Regents of Ethiopia’s Solomonic dynasty cut off major towns analogous to the rulers before them. On the contrary, monarchs utilized what were called immediate and shifting townships. Yurts and teepees housed the monarch, his military, royals, and the rest of the officials of Ethiopia’s aristocracy. These groups never stayed at the same location for longer than four months. They relocated once the area was exhumed of property. Citizens of the community brought cows, things to eat, and whatever they were expected to bring.
Throughout Ethiopia’s Solomonic era, those who lived on the Christian plateaus, as well as those on shorelines of the Islamists’ areas, always had trouble in war. There was fighting because everyone wanted to dominate the roads where traders traveled. Over the course of the 1300s, King Amda Seion and Crown Prince, Sayfa Ar’ad, battled against those who controlled the Horn of Africa’s Ifat Sultanate every day.

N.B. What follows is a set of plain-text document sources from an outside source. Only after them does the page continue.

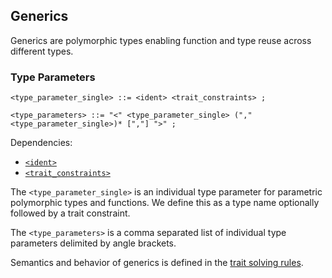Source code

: ## Generics

Generics are polymorphic types enabling function and type reuse across different types.

### Type Parameters

```ebnf
<type_parameter_single> ::= <ident> <trait_constraints> ;

<type_parameters> ::= "<" <type_parameter_single> ("," <type_parameter_single>)* [","] ">" ;
```

Dependencies:

- [`<ident>`](../identifiers.md)
- [`<trait_constraints>`](./traits.md)

The `<type_parameter_single>` is an individual type parameter for parametric polymorphic types and
functions. We define this as a type name optionally followed by a trait constraint.

The `<type_parameters>` is a comma separated list of individual type parameters delimited by angle
brackets.

Semantics and behavior of generics is defined in the
[trait solving rules](../../semantics/trait-solving.md).
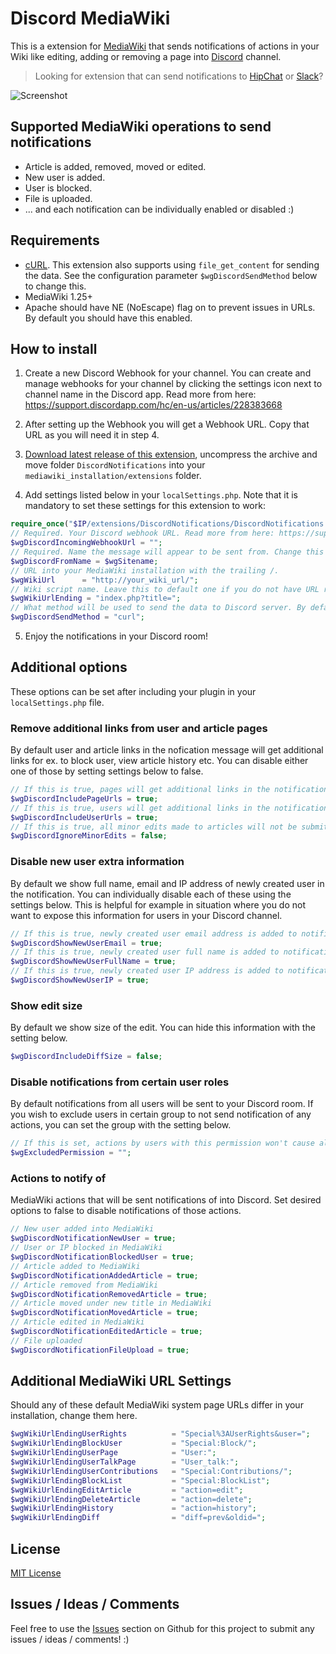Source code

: # Discord MediaWiki

This is a extension for [MediaWiki](https://www.mediawiki.org/wiki/MediaWiki) that sends notifications of actions in your Wiki like editing, adding or removing a page into [Discord](https://discordapp.com/) channel.

> Looking for extension that can send notifications to [HipChat](https://github.com/kulttuuri/hipchat_mediawiki) or [Slack](https://github.com/kulttuuri/slack_mediawiki)?

![Screenshot](http://i.imgur.com/ZL46PJO.jpg)

## Supported MediaWiki operations to send notifications

* Article is added, removed, moved or edited.
* New user is added.
* User is blocked.
* File is uploaded.
* ... and each notification can be individually enabled or disabled :)

## Requirements

* [cURL](http://curl.haxx.se/). This extension also supports using `file_get_content` for sending the data. See the configuration parameter `$wgDiscordSendMethod` below to change this.
* MediaWiki 1.25+
* Apache should have NE (NoEscape) flag on to prevent issues in URLs. By default you should have this enabled.

## How to install

1) Create a new Discord Webhook for your channel. You can create and manage webhooks for your channel by clicking the settings icon next to channel name in the Discord app. Read more from here: https://support.discordapp.com/hc/en-us/articles/228383668

2) After setting up the Webhook you will get a Webhook URL. Copy that URL as you will need it in step 4.

3) [Download latest release of this extension](https://github.com/kulttuuri/discord_mediawiki/archive/master.zip), uncompress the archive and move folder `DiscordNotifications` into your `mediawiki_installation/extensions` folder.

4) Add settings listed below in your `localSettings.php`. Note that it is mandatory to set these settings for this extension to work:

```php
require_once("$IP/extensions/DiscordNotifications/DiscordNotifications.php");
// Required. Your Discord webhook URL. Read more from here: https://support.discordapp.com/hc/en-us/articles/228383668
$wgDiscordIncomingWebhookUrl = "";
// Required. Name the message will appear to be sent from. Change this to whatever you wish it to be.
$wgDiscordFromName = $wgSitename;
// URL into your MediaWiki installation with the trailing /.
$wgWikiUrl		= "http://your_wiki_url/";
// Wiki script name. Leave this to default one if you do not have URL rewriting enabled.
$wgWikiUrlEnding = "index.php?title=";
// What method will be used to send the data to Discord server. By default this is "curl" which only works if you have the curl extension enabled. This can be: "curl" or "file_get_contents". Default: "curl".
$wgDiscordSendMethod = "curl";
```

5) Enjoy the notifications in your Discord room!
	
## Additional options

These options can be set after including your plugin in your `localSettings.php` file.

### Remove additional links from user and article pages

By default user and article links in the nofication message will get additional links for ex. to block user, view article history etc. You can disable either one of those by setting settings below to false.

```php
// If this is true, pages will get additional links in the notification message (edit | delete | history).
$wgDiscordIncludePageUrls = true;
// If this is true, users will get additional links in the notification message (block | groups | talk | contribs).
$wgDiscordIncludeUserUrls = true;
// If this is true, all minor edits made to articles will not be submitted to Discord.
$wgDiscordIgnoreMinorEdits = false;
```

### Disable new user extra information

By default we show full name, email and IP address of newly created user in the notification. You can individually disable each of these using the settings below. This is helpful for example in situation where you do not want to expose this information for users in your Discord channel.

```php
// If this is true, newly created user email address is added to notification.
$wgDiscordShowNewUserEmail = true;
// If this is true, newly created user full name is added to notification.
$wgDiscordShowNewUserFullName = true;
// If this is true, newly created user IP address is added to notification.
$wgDiscordShowNewUserIP = true;
```

### Show edit size

By default we show size of the edit. You can hide this information with the setting below.

```php
$wgDiscordIncludeDiffSize = false;
```

### Disable notifications from certain user roles

By default notifications from all users will be sent to your Discord room. If you wish to exclude users in certain group to not send notification of any actions, you can set the group with the setting below.

```php
// If this is set, actions by users with this permission won't cause alerts
$wgExcludedPermission = "";
```

### Actions to notify of

MediaWiki actions that will be sent notifications of into Discord. Set desired options to false to disable notifications of those actions.

```php
// New user added into MediaWiki
$wgDiscordNotificationNewUser = true;
// User or IP blocked in MediaWiki
$wgDiscordNotificationBlockedUser = true;
// Article added to MediaWiki
$wgDiscordNotificationAddedArticle = true;
// Article removed from MediaWiki
$wgDiscordNotificationRemovedArticle = true;
// Article moved under new title in MediaWiki
$wgDiscordNotificationMovedArticle = true;
// Article edited in MediaWiki
$wgDiscordNotificationEditedArticle = true;
// File uploaded
$wgDiscordNotificationFileUpload = true;
```
	
## Additional MediaWiki URL Settings

Should any of these default MediaWiki system page URLs differ in your installation, change them here.

```php
$wgWikiUrlEndingUserRights          = "Special%3AUserRights&user=";
$wgWikiUrlEndingBlockUser           = "Special:Block/";
$wgWikiUrlEndingUserPage            = "User:";
$wgWikiUrlEndingUserTalkPage        = "User_talk:";
$wgWikiUrlEndingUserContributions   = "Special:Contributions/";
$wgWikiUrlEndingBlockList           = "Special:BlockList";
$wgWikiUrlEndingEditArticle         = "action=edit";
$wgWikiUrlEndingDeleteArticle       = "action=delete";
$wgWikiUrlEndingHistory             = "action=history";
$wgWikiUrlEndingDiff                = "diff=prev&oldid=";
```

## License

[MIT License](http://en.wikipedia.org/wiki/MIT_License)

## Issues / Ideas / Comments

Feel free to use the [Issues](https://github.com/kulttuuri/discord_mediawiki/issues) section on Github for this project to submit any issues / ideas / comments! :)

Somali warlord Ahmad Gragn’s conquest throughout the 1500s almost exterminated the Christian imperialists. Ethiopia’s ruling monarchs drove out Ahmad Gragn because they had reinforcements from Portuguese militia men. Christian monarchs were very much weaker at the close of the 1500s.
Ethiopia interacted alongside Catholicism during the 1600s. Since aiding the monarchs with conquering Ahmad, the Portuguese remained and began practicing Roman Catholicism.